** Opening Input records block **

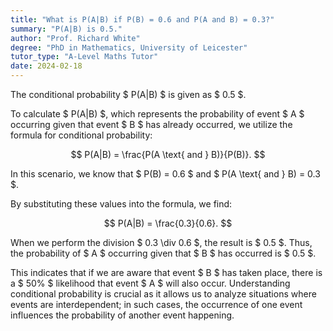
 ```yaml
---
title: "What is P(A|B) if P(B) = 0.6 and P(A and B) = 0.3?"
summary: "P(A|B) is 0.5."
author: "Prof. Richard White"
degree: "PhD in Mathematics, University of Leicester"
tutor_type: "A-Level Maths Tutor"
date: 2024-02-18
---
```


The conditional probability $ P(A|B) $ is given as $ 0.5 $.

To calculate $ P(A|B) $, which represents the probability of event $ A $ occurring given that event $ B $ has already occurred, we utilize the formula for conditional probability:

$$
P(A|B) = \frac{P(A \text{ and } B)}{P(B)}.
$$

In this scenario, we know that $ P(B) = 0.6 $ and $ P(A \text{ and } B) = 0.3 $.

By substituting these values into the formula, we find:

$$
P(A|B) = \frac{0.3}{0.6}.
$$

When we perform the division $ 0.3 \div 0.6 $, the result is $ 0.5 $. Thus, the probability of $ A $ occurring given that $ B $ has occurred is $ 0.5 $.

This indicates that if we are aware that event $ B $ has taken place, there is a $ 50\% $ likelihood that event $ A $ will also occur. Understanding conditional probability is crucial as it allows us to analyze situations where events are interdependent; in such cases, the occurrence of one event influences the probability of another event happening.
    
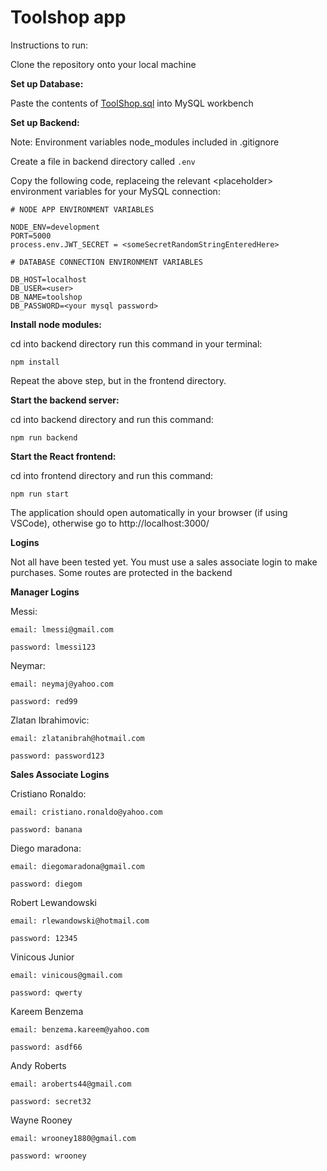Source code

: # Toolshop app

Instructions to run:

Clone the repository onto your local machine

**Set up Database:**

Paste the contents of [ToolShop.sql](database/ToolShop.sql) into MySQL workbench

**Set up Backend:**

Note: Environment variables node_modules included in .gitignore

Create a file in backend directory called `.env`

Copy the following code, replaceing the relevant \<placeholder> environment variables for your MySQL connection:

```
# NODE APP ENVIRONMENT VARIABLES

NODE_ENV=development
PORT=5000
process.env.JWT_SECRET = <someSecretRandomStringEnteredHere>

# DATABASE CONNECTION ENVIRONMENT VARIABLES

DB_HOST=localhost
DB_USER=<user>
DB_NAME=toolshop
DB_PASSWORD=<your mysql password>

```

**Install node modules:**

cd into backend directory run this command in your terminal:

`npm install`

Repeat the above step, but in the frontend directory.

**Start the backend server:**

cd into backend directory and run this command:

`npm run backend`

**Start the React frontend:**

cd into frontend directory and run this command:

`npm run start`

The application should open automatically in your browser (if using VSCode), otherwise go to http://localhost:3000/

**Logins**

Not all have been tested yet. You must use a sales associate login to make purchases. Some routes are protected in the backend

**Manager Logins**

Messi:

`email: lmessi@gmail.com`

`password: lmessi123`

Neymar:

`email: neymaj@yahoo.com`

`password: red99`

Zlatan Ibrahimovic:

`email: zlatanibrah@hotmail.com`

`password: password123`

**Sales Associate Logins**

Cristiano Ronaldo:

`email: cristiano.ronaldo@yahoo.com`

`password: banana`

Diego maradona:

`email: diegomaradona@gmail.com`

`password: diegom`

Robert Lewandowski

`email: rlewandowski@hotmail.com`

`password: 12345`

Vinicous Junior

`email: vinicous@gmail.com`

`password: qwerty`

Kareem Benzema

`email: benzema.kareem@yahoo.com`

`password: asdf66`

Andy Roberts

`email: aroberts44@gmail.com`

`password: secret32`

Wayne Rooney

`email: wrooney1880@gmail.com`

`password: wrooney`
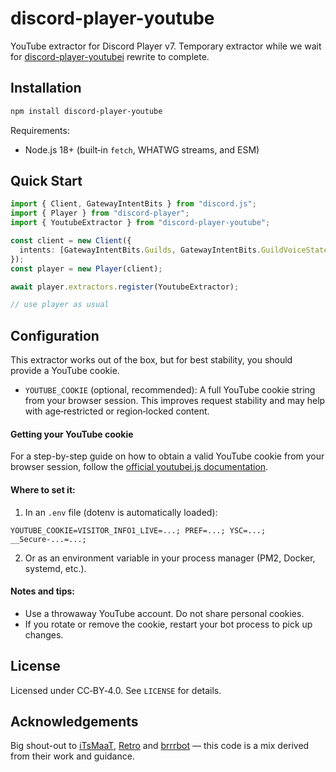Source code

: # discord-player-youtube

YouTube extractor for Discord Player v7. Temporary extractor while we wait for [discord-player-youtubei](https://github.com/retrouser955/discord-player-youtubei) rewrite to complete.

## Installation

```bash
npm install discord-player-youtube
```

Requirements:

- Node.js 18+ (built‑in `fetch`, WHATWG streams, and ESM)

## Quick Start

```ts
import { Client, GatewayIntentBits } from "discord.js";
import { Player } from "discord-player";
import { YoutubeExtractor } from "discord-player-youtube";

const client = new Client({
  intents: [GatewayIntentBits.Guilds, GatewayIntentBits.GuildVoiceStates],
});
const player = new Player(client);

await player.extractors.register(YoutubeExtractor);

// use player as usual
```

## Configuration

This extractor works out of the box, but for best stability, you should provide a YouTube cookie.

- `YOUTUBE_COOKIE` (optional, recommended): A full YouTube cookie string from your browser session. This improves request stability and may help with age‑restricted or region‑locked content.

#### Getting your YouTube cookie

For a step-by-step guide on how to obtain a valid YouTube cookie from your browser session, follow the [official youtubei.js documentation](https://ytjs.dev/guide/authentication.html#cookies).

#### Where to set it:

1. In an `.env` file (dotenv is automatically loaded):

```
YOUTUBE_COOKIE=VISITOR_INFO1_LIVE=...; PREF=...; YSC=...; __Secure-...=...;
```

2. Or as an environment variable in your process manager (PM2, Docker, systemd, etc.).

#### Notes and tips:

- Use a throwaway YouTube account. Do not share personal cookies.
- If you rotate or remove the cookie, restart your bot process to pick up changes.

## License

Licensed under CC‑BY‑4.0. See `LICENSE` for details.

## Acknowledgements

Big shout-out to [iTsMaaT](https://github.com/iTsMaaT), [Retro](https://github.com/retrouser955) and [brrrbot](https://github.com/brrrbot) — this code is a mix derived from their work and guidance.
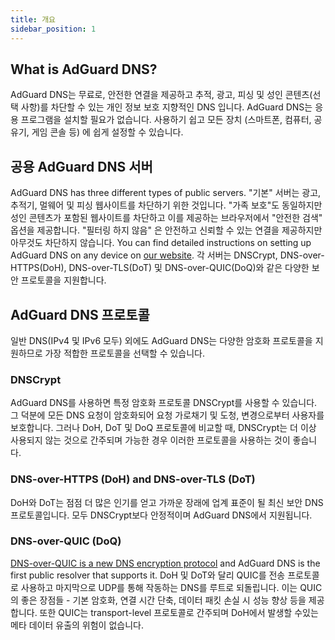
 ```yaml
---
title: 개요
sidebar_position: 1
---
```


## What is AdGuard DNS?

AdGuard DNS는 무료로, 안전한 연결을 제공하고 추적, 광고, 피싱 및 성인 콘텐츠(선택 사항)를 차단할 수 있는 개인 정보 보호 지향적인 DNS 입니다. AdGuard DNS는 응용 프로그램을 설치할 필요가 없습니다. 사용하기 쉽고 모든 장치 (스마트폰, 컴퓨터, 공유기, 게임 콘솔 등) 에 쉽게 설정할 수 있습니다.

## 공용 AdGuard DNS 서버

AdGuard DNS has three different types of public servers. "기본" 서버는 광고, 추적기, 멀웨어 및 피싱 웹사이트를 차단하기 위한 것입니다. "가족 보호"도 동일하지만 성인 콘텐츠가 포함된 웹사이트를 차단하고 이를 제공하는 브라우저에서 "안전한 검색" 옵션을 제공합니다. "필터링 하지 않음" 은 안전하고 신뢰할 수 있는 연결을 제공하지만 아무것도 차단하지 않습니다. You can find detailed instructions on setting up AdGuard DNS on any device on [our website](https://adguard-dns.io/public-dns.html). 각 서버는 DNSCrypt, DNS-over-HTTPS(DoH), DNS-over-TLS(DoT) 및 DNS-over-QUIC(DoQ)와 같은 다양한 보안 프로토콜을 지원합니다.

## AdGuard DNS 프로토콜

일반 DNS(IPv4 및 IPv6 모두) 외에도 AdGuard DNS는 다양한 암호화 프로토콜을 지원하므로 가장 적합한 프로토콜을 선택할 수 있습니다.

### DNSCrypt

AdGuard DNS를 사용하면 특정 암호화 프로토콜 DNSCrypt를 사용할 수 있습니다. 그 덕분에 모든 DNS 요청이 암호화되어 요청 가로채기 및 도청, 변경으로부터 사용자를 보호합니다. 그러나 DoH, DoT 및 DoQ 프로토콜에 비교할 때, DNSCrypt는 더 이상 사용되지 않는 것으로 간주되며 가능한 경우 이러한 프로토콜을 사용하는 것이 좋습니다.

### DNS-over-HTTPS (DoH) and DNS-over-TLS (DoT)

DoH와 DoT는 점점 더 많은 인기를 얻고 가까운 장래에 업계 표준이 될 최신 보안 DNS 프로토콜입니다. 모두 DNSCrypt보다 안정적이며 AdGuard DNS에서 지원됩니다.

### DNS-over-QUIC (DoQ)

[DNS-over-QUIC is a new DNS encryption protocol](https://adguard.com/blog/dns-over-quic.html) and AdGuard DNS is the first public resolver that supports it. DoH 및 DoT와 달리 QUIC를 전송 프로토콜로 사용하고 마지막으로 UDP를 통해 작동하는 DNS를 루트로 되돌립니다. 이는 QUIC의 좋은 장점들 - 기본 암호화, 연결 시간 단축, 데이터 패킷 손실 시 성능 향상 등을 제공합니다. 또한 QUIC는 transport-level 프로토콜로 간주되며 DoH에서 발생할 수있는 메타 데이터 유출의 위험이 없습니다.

** Closing Input records block **

Problem to work on: All that is needed is the exact run of lines above from the line containing "## 공용 AdGuard DNS 서버" through the line containing "### DNSCrypt", both of them included.

Exercise solution:
## 공용 AdGuard DNS 서버

AdGuard DNS has three different types of public servers. "기본" 서버는 광고, 추적기, 멀웨어 및 피싱 웹사이트를 차단하기 위한 것입니다. "가족 보호"도 동일하지만 성인 콘텐츠가 포함된 웹사이트를 차단하고 이를 제공하는 브라우저에서 "안전한 검색" 옵션을 제공합니다. "필터링 하지 않음" 은 안전하고 신뢰할 수 있는 연결을 제공하지만 아무것도 차단하지 않습니다. You can find detailed instructions on setting up AdGuard DNS on any device on [our website](https://adguard-dns.io/public-dns.html). 각 서버는 DNSCrypt, DNS-over-HTTPS(DoH), DNS-over-TLS(DoT) 및 DNS-over-QUIC(DoQ)와 같은 다양한 보안 프로토콜을 지원합니다.

## AdGuard DNS 프로토콜

일반 DNS(IPv4 및 IPv6 모두) 외에도 AdGuard DNS는 다양한 암호화 프로토콜을 지원하므로 가장 적합한 프로토콜을 선택할 수 있습니다.

### DNSCrypt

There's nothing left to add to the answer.